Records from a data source
+-------+

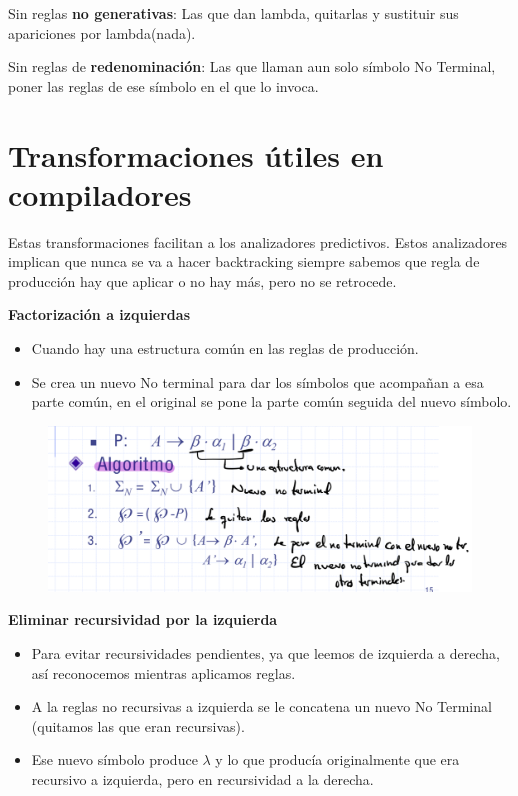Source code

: \documentclass[12pt]{report} %
\begin{document}
Sin reglas \textbf{no generativas}: Las que dan lambda, quitarlas y
sustituir sus apariciones por lambda(nada).

Sin reglas de \textbf{redenominación}: Las que llaman aun solo símbolo
No Terminal, poner las reglas de ese símbolo en el que lo invoca.


\section{Transformaciones útiles en compiladores}

Estas transformaciones facilitan a los analizadores predictivos. Estos
analizadores implican que nunca se va a hacer backtracking siempre
sabemos que regla de producción hay que aplicar o no hay más, pero no se
retrocede.

\textbf{Factorización a izquierdas}

\begin{itemize}
\item
  Cuando hay una estructura común en las reglas de producción.
\item
  Se crea un nuevo No terminal para dar los símbolos que acompañan a esa
  parte común, en el original se pone la parte común seguida del nuevo
  símbolo.
\end{itemize}

\begin{figure}[H]
	{\includegraphics[scale=.3]{Untitled 1.png}}
\end{figure}

\textbf{Eliminar recursividad por la izquierda}

\begin{itemize}
\item
  Para evitar recursividades pendientes, ya que leemos de izquierda a
  derecha, así reconocemos mientras aplicamos reglas.
\item
  A la reglas no recursivas a izquierda se le concatena un nuevo No
  Terminal (quitamos las que eran recursivas).
\item
  Ese nuevo símbolo produce \(\lambda\) y lo que producía originalmente
  que era recursivo a izquierda, pero en recursividad a la derecha.
\end{itemize}
\end{document}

+-------+

EXERCISE :: Note each line above that holds "begin", then copy all of them.

EXERCISE RESPONSE ::
\begin{document}
\begin{itemize}
\begin{figure}[H]
\begin{itemize}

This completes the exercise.